*Task to complete*:
Look through the material below and return every line that contains "actual".

----

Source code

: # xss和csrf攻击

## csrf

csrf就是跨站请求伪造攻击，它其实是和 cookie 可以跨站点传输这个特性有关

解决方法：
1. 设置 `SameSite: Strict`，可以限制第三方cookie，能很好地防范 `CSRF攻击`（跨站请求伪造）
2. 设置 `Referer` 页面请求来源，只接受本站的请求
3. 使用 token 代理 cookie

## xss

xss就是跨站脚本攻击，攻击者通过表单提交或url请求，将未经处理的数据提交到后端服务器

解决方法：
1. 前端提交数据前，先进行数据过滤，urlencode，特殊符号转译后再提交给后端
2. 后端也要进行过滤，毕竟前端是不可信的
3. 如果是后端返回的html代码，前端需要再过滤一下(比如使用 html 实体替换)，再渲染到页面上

----

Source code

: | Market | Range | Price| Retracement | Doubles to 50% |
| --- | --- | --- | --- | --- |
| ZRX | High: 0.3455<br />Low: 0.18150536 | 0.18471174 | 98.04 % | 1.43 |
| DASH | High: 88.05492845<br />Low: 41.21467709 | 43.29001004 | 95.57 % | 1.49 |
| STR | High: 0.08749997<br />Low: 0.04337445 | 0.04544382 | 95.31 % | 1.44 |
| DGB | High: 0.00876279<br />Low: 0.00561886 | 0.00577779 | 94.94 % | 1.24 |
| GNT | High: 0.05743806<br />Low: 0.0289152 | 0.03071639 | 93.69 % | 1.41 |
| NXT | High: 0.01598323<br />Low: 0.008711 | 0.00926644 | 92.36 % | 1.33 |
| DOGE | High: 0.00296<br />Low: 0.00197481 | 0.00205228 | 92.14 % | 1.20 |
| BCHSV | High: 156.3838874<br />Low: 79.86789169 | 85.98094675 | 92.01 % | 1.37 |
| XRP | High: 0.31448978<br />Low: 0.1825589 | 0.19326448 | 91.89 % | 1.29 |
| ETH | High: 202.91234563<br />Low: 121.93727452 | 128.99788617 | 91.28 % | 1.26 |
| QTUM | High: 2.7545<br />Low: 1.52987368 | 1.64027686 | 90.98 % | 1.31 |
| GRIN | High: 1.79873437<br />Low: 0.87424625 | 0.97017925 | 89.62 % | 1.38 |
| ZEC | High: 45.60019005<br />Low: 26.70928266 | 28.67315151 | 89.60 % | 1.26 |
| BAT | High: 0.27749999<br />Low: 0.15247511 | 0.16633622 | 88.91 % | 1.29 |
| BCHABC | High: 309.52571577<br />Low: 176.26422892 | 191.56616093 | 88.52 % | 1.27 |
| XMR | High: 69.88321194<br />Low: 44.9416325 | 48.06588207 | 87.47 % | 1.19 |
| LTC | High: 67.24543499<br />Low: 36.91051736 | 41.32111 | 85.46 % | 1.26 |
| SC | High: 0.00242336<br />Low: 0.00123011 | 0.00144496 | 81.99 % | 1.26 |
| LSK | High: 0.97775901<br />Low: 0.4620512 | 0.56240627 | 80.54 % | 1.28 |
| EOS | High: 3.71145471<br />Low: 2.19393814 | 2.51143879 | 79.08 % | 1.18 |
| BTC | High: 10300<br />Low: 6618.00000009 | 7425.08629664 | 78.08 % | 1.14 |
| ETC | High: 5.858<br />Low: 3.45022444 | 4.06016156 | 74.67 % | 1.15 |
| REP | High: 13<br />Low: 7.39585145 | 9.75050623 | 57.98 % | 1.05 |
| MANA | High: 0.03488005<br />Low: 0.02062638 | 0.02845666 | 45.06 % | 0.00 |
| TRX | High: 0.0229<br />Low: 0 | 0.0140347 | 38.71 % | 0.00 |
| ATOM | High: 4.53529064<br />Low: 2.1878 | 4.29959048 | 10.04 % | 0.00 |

----

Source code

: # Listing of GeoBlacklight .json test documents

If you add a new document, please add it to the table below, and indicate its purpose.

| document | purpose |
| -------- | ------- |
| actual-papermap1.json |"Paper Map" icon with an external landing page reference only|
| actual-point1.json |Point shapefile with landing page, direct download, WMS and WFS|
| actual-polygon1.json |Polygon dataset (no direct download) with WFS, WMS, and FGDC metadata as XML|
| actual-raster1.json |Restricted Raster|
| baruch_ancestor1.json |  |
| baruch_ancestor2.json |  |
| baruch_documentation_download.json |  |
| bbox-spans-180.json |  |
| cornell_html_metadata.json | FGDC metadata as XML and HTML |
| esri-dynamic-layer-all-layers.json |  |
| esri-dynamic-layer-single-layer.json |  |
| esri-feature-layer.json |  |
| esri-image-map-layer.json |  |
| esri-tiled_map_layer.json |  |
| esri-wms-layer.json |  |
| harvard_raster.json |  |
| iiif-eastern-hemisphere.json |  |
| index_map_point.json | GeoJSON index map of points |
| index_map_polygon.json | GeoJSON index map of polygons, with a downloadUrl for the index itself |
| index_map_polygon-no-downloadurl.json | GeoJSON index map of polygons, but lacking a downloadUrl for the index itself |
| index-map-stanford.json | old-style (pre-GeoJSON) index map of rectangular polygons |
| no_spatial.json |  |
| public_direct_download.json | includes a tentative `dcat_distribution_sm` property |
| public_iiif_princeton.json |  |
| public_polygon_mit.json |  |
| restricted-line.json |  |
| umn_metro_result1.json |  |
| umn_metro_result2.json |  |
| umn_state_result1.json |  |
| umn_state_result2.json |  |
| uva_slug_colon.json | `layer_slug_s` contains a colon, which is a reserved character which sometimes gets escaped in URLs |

----

*Solution for this task*:
| actual-papermap1.json |"Paper Map" icon with an external landing page reference only|
| actual-point1.json |Point shapefile with landing page, direct download, WMS and WFS|
| actual-polygon1.json |Polygon dataset (no direct download) with WFS, WMS, and FGDC metadata as XML|
| actual-raster1.json |Restricted Raster|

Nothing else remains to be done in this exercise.